Isometric Art and an Eclectic Score
Inspiration didn’t apply only to gameplay and narrative.
“We really wanted to capture the iconic look and the colors of classic isometric pixel-art tactics games, as well as more modern ones like Wargroove and Into The Breach,” Kreitzberg shared. “But we wanted to avoid pixel art itself, so we quickly settled on an iconic-yet-illustrated style. It also felt really good with Alicia’s character and how she imagines the world, since you play from her perspective.”
“Rousing PS1-era RPG music, but interpreted through a school marching band. And most of the game’s music tries to center on that feel,” Kreitzberg said. “But Mike also was a writer on the game, so he regularly broke out of that palette for dramatic effect—to mix in influences from ‘80s pop, early goth, anime theme songs, or Shoji Meguro to get across the right feel for a character or situation.”

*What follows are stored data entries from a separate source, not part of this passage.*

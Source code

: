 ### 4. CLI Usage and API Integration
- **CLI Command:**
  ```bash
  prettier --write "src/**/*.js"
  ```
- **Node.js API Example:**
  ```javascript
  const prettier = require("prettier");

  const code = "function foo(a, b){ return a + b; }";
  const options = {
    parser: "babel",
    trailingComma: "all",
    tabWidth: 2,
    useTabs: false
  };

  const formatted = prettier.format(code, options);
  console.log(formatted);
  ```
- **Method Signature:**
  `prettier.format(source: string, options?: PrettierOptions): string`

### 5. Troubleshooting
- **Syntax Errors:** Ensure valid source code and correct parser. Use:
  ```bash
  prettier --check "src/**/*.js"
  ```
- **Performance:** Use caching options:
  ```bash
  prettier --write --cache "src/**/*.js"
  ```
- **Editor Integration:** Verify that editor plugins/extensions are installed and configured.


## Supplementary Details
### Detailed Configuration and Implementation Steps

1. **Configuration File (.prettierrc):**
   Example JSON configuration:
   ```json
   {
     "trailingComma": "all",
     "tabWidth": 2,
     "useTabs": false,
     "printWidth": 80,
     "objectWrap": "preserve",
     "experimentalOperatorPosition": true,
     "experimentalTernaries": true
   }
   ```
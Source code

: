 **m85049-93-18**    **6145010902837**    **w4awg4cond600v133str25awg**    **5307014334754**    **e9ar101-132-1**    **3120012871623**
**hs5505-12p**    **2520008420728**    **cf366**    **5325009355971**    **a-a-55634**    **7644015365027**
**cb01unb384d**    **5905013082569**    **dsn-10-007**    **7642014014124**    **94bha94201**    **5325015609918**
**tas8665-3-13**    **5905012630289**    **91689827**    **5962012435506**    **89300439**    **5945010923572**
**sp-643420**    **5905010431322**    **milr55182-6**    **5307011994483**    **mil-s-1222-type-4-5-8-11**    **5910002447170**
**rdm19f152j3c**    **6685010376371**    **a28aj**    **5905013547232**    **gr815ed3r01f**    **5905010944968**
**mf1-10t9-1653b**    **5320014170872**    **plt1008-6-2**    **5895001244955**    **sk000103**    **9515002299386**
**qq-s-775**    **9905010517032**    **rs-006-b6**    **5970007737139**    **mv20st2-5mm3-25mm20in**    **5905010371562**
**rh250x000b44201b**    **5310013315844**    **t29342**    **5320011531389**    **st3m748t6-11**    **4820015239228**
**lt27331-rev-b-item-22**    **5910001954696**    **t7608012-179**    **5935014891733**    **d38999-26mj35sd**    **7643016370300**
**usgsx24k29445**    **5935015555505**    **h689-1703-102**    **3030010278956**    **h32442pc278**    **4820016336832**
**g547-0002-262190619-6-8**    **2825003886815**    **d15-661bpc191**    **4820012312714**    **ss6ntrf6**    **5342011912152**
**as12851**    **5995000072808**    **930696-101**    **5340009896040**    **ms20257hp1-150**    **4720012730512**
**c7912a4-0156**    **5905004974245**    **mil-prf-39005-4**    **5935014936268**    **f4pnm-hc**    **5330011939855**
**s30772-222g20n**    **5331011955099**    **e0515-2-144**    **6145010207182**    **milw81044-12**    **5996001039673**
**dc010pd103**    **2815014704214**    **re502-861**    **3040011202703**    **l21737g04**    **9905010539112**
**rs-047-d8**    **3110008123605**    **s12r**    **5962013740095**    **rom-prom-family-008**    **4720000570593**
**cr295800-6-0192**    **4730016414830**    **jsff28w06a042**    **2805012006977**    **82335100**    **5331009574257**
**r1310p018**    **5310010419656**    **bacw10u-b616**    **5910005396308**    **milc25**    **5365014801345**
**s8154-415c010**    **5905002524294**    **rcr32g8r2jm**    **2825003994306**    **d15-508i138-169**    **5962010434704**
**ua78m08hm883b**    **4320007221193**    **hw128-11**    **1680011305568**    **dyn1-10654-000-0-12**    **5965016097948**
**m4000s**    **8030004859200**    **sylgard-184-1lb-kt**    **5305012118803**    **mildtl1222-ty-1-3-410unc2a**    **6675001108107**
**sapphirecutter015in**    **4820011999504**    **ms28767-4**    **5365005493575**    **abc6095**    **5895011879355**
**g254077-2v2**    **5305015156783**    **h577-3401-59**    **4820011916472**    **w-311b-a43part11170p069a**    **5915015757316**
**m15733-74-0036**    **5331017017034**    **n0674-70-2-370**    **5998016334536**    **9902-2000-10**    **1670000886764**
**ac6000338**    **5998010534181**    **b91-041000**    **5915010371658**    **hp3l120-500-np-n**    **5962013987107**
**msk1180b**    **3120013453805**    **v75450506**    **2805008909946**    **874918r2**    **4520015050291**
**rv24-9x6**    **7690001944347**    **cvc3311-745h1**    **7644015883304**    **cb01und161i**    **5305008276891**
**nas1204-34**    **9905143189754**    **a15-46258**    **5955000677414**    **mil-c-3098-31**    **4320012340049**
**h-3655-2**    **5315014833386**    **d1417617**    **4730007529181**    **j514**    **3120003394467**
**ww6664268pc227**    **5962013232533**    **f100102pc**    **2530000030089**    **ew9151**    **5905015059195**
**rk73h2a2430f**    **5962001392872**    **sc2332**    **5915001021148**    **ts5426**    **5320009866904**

While Kreitzberg said this could make scheduling more of a challenge, she noted that it was also convenient to have one of the game’s writers compose the soundtrack. “We didn’t have to worry as much about whether music was true to the characters or emotional beats.”
Expanding Language and Nurturing Community
Even with the impact of COVID-19, the game’s launch seems to be going well. According to Kreitzberg, reviews from players and responses from the press seem to be positive. “It's wonderful seeing a community start to grow around Wintermoor Tactics Club.”
Besides debuting on more platforms, Wintermoor’s future also holds the promise of more language options. While the game is now available in English, Kreitzberg said the team is currently working on additional localizations in German, Chinese (Simplified), Brazilian Portuguese, and Russian.
While that’s the extent of EVC’s post-launch plans for Wintermoor, they would like to do more.
“We would love to add some New Game+ content,” Kreitzberg shared. “The team already has outlines for a fun and wacky follow-up narrative based on one of the minor NPCs in the game.”
Whether or not it gets an expansion like that, Wintermoor seems to be an entertaining and thoughtful experience. Before its launch, the game was selected for inclusion at Indie MEGABOOTH, the Seattle Indies Expo, and the SXSW Gaming Pitch Competition. It was even part of Game Informer’s list of best indie games at GDC 2019.
“The whole team has put a lot of heart into this game,” Kreitzberg declared. “We hope it can be a cozy experience to curl up with in these uncertain times.”